Example explanation of jdbc batch insertion data :
Recently, when I was working on a program to import excel data into a database, I was preparing to use jdbc batch insertion due to the large amount of data. So prepareStatement.addBatch() is used; when 1w pieces of data are added, the insert operation is performed, preparedStatement.executeBatch() is used. I thought this would be fast, but it took me more than 30 minutes to insert 65,536 pieces of data, which was completely beyond my expectations. So I asked my colleagues how they processed this kind of large-scale data import. I found that they also used jdbc batch insertion processing, but unlike me, they used con.setAutoCommit(false); then preparedStatement.executeBatch() and then executed con.commit(); so I tried again, what is a miracle? It just took half an hour to import these data, and after adding these two sentences, it took only 15 seconds to complete it.
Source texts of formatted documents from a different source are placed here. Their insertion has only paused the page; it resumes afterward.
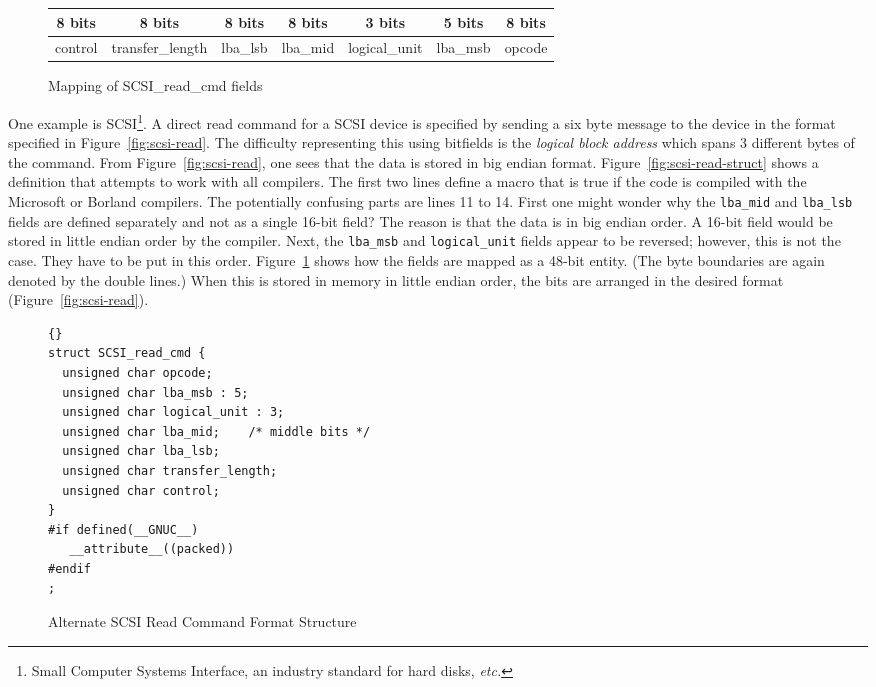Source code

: \begin{figure}[t]
\centering
\begin{tabular}{|c||c||c||c||c|c||c|}
\multicolumn{1}{c}{8 bits} & \multicolumn{1}{c}{8 bits} 
& \multicolumn{1}{c}{8 bits} & \multicolumn{1}{c}{8 bits} 
& \multicolumn{1}{c}{3 bits} & \multicolumn{1}{c}{5 bits} 
& \multicolumn{1}{c}{8 bits} \\ \hline
control & transfer\_length & lba\_lsb  & lba\_mid &  
logical\_unit  & lba\_msb & opcode \\
\hline
\end{tabular}
\caption{Mapping of {\code SCSI\_read\_cmd} fields \label{fig:scsi-read-map}}
\end{figure}
One example is SCSI\footnote{Small Computer Systems Interface, an industry standard 
for hard disks, \emph{etc.}}. A direct read command for a SCSI device is specified
by sending a six byte message to the device in the format specified in 
Figure~\ref{fig:scsi-read}. The difficulty representing this using bitfields is the
\emph{logical block address} which spans 3 different bytes of the command. From
Figure~\ref{fig:scsi-read}, one sees that the data is stored in big endian format.
Figure~\ref{fig:scsi-read-struct} shows a definition that attempts to work with
all compilers. The first two lines define a macro that is true if the code is
compiled with the Microsoft or Borland compilers. The potentially confusing parts
are lines 11 to 14. First one might wonder why the \lstinline|lba_mid| and
\lstinline|lba_lsb| fields are defined separately and not as a single 16-bit
field? The reason is that the data is in big endian order. A 16-bit
field would be stored in little endian order by the compiler. Next,
the \lstinline|lba_msb| and \lstinline|logical_unit| fields appear to
be reversed; however, this is not the case. They have to be put in
this order. Figure~\ref{fig:scsi-read-map} shows how the fields are
mapped as a 48-bit entity. (The byte boundaries are again denoted by
the double lines.) When this is stored in memory in little endian
order, the bits are arranged in the desired format
(Figure~\ref{fig:scsi-read}).

\begin{figure}[t]
\begin{lstlisting}[frame=lrtb]{}
struct SCSI_read_cmd {
  unsigned char opcode;
  unsigned char lba_msb : 5;
  unsigned char logical_unit : 3;
  unsigned char lba_mid;    /* middle bits */
  unsigned char lba_lsb;
  unsigned char transfer_length;
  unsigned char control;
}
#if defined(__GNUC__)
   __attribute__((packed))
#endif
;
\end{lstlisting}
\caption{Alternate SCSI Read Command Format Structure\label{fig:scsi-read-struct2}
         }
\end{figure}

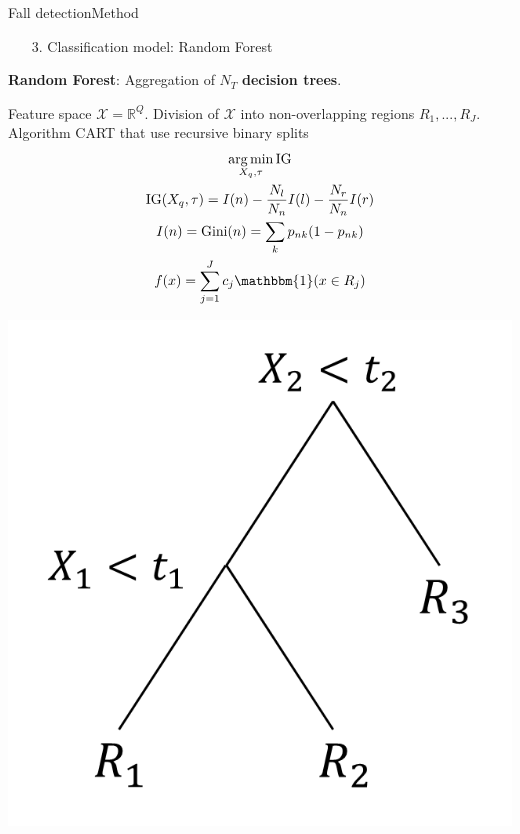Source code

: \documentclass[8pt,t,aspectratio=1610]{beamer}
\DeclareMathOperator*{\argmin}{arg\,min}
\newcommand{\IG}{\mathrm{IG}}
\newcommand{\RR}{\mathbb{R}} %
\newcommand{\XX}{\mathcal{X}}
\begin{document}
\begin{frame}{Fall detection}{Method}
\begin{minipage}[t]{0.49\linewidth}
\end{minipage}\hfill
\begin{minipage}[t]{0.49\linewidth}
    \vspace{0pt}
    \begin{enumerate}
        \item[3.] Classification model: Random Forest \cite{Breiman2001}
    \end{enumerate}
    \textbf{Random Forest}: Aggregation of $N_T$ \textbf{decision trees}.
    \begin{tcolorbox}[title=Decision tree]
    \small
    Feature space $\XX = \RR^Q$.
    Division of $\XX$ into non-overlapping regions $R_1,...,R_J$.
    Algorithm CART that use recursive binary splits \cite{breiman84}
    \begin{gather*}
        \argmin_{X_{q}, \tau} \IG \\
        \IG(X_{q}, \tau) = I(n) - \frac{N_{l}}{N_n}I(l) - \frac{N_{r}}{N_{n}}I(r)\\
        I(n) = \mathrm{Gini}(n) = \sum_{k}p_{nk}(1-p_{nk})\\
        f(x) = \sum_{j=1}^{J}c_{j}\mathbbm{1}(x\in R_{j})
    \end{gather*}
    \end{tcolorbox}
    \begin{minipage}[t]{0.49\linewidth}
        \vspace{0pt}
        \centering
        \includegraphics[width=0.7\linewidth, trim= 0 0 0 0, clip]{schema_decision_tree_1.png}\\

\end{minipage}
\end{minipage}
\end{frame}
\end{document}
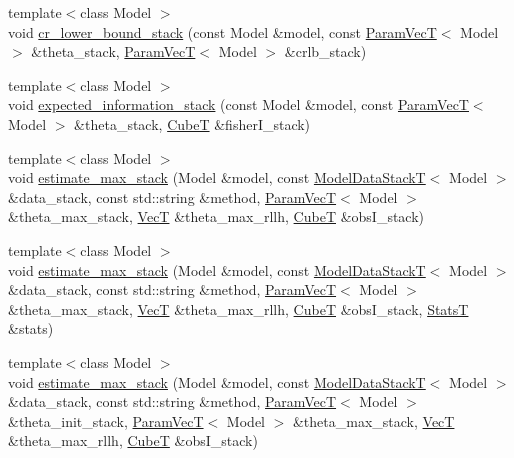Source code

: \begin{DoxyCompactItemize}
{\footnotesize template$<$class Model $>$ }\\void \hyperlink{namespacemappel_1_1methods_1_1openmp_aba5970f5df4416a3d26c3ca5a86b8da5}{cr\+\_\+lower\+\_\+bound\+\_\+stack} (const Model \&model, const \hyperlink{namespacemappel_a0f86d3153e4e27b095012f140eea58de}{Param\+VecT}$<$ Model $>$ \&theta\+\_\+stack, \hyperlink{namespacemappel_a0f86d3153e4e27b095012f140eea58de}{Param\+VecT}$<$ Model $>$ \&crlb\+\_\+stack)
\item 
{\footnotesize template$<$class Model $>$ }\\void \hyperlink{namespacemappel_1_1methods_1_1openmp_ad58ad93952714ee5b5d7701cdf6032a8}{expected\+\_\+information\+\_\+stack} (const Model \&model, const \hyperlink{namespacemappel_a0f86d3153e4e27b095012f140eea58de}{Param\+VecT}$<$ Model $>$ \&theta\+\_\+stack, \hyperlink{namespacemappel_ab2afab4e6c8805e83946670d882768c2}{CubeT} \&fisher\+I\+\_\+stack)
\item 
{\footnotesize template$<$class Model $>$ }\\void \hyperlink{namespacemappel_1_1methods_1_1openmp_aaf30517efe932ae2e79b740658c1e63e}{estimate\+\_\+max\+\_\+stack} (Model \&model, const \hyperlink{namespacemappel_aaeb6665bc57476dd93c2df6ad8bc4768}{Model\+Data\+StackT}$<$ Model $>$ \&data\+\_\+stack, const std\+::string \&method, \hyperlink{namespacemappel_a0f86d3153e4e27b095012f140eea58de}{Param\+VecT}$<$ Model $>$ \&theta\+\_\+max\+\_\+stack, \hyperlink{namespacemappel_a2225ad69f358daa3f4f99282a35b9a3a}{VecT} \&theta\+\_\+max\+\_\+rllh, \hyperlink{namespacemappel_ab2afab4e6c8805e83946670d882768c2}{CubeT} \&obs\+I\+\_\+stack)
\item 
{\footnotesize template$<$class Model $>$ }\\void \hyperlink{namespacemappel_1_1methods_1_1openmp_a9854c4b2a406b628092b91053e91886c}{estimate\+\_\+max\+\_\+stack} (Model \&model, const \hyperlink{namespacemappel_aaeb6665bc57476dd93c2df6ad8bc4768}{Model\+Data\+StackT}$<$ Model $>$ \&data\+\_\+stack, const std\+::string \&method, \hyperlink{namespacemappel_a0f86d3153e4e27b095012f140eea58de}{Param\+VecT}$<$ Model $>$ \&theta\+\_\+max\+\_\+stack, \hyperlink{namespacemappel_a2225ad69f358daa3f4f99282a35b9a3a}{VecT} \&theta\+\_\+max\+\_\+rllh, \hyperlink{namespacemappel_ab2afab4e6c8805e83946670d882768c2}{CubeT} \&obs\+I\+\_\+stack, \hyperlink{namespacemappel_a04ab395b0cf82c4ce68a36b2212649a5}{StatsT} \&stats)
\item 
{\footnotesize template$<$class Model $>$ }\\void \hyperlink{namespacemappel_1_1methods_1_1openmp_a12da8e623d7d4aab4958232f0ffe0a3e}{estimate\+\_\+max\+\_\+stack} (Model \&model, const \hyperlink{namespacemappel_aaeb6665bc57476dd93c2df6ad8bc4768}{Model\+Data\+StackT}$<$ Model $>$ \&data\+\_\+stack, const std\+::string \&method, \hyperlink{namespacemappel_a0f86d3153e4e27b095012f140eea58de}{Param\+VecT}$<$ Model $>$ \&theta\+\_\+init\+\_\+stack, \hyperlink{namespacemappel_a0f86d3153e4e27b095012f140eea58de}{Param\+VecT}$<$ Model $>$ \&theta\+\_\+max\+\_\+stack, \hyperlink{namespacemappel_a2225ad69f358daa3f4f99282a35b9a3a}{VecT} \&theta\+\_\+max\+\_\+rllh, \hyperlink{namespacemappel_ab2afab4e6c8805e83946670d882768c2}{CubeT} \&obs\+I\+\_\+stack)

\end{DoxyCompactItemize}
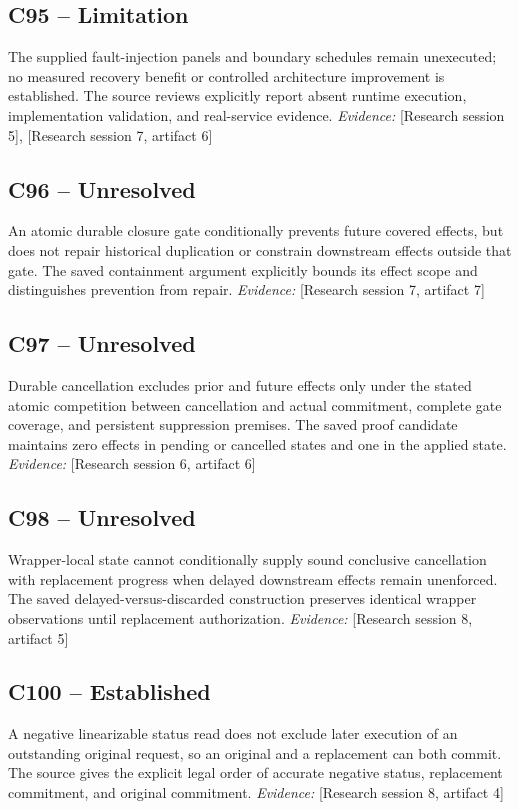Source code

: \documentclass[11pt]{article}
\begin{document}
\begin{sloppypar}
\subsection{C95 -- Limitation}
The supplied fault-injection panels and boundary schedules remain unexecuted; no measured recovery benefit or controlled architecture improvement is established.
The source reviews explicitly report absent runtime execution, implementation validation, and real-service evidence.
\textit{Evidence: }[Research session 5], [Research session 7, artifact 6]
\subsection{C96 -- Unresolved}
An atomic durable closure gate conditionally prevents future covered effects, but does not repair historical duplication or constrain downstream effects outside that gate.
The saved containment argument explicitly bounds its effect scope and distinguishes prevention from repair.
\textit{Evidence: }[Research session 7, artifact 7]
\subsection{C97 -- Unresolved}
Durable cancellation excludes prior and future effects only under the stated atomic competition between cancellation and actual commitment, complete gate coverage, and persistent suppression premises.
The saved proof candidate maintains zero effects in pending or cancelled states and one in the applied state.
\textit{Evidence: }[Research session 6, artifact 6]
\subsection{C98 -- Unresolved}
Wrapper-local state cannot conditionally supply sound conclusive cancellation with replacement progress when delayed downstream effects remain unenforced.
The saved delayed-versus-discarded construction preserves identical wrapper observations until replacement authorization.
\textit{Evidence: }[Research session 8, artifact 5]
\subsection{C100 -- Established}
A negative linearizable status read does not exclude later execution of an outstanding original request, so an original and a replacement can both commit.
The source gives the explicit legal order of accurate negative status, replacement commitment, and original commitment.
\textit{Evidence: }[Research session 8, artifact 4]

\end{sloppypar}
\end{document}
So I checked the reason and found the following explanation online:
* When importing data into InnoDB, make sure that MySQL does not have autocommit mode enabled because that
Requires a log flush to disk for every insert. To disable autocommit during your import operation, surround it with
SET autocommit and COMMIT statements:
SET autocommit=0;
... SQL import statements ...
COMMIT;
The first time, it is precisely because there is no setAutoCommit(false); for each insert statement, a log will be generated to disk. Therefore, although batch insert is set, its effect is like a single insert, resulting in a very slow insertion.
Some of the codes are as follows:
String sql = "insert into table *****";con.setAutoCommit(false);ps = con.prepareStatement(sql);for(int i=1; i<65536; i++){ ps.addBatch(); // Insert 1w records once if (i % 10000 == 0){ ps.executeBatch(); con.commit(); }}// Insert less than 1w data ps.executeBatch(); con.commit();The above is just a side dish, and then "serve" is followed by:
1. Test batch writing data
long start = System.currentTimeMillis(); DaoRecord daoRecord = new DaoRecord(); List<T> list = new ArrayList<T>(); for(int i = 1; i <= 1000; i++){ for(int j = 1; j <= 1000; j++){ T t = new T(); t.setI(i); t.setJ(j); list.add(t); } } daoRecord.InsertBatch(list); System.out.println("Time-consuming:" + (System.currentTimeMillis()-start)+"ms"); 2. Batch writing data test
public void InsertBatch(List<T> list){ String sql = "insert into t(go,back) values(?,?)"; DBHelper dbh = new DBHelper(sql); Connection conn = dbh.returnConn(); try { conn.setAutoCommit(false);//Note that this sentence must be false, see the first reference PreparedStatement ps = conn.prepareStatement(sql); for(int i = 0; i < list.size(); i++){ ps.setInt(1, list.get(i).getI()); ps.setInt(2, list.get(i).getJ()); ps.addBatch(); if (i % 10000 == 0){ ps.executeBatch(); conn.commit(); } } ps.executeBatch(); conn.commit(); conn.close(); } catch (SQLException e) { // TODO automatically generated catch block e.printStackTrace(); } }Data table:
Experimental results:
The above is all about this article, I hope it will be helpful to everyone's learning.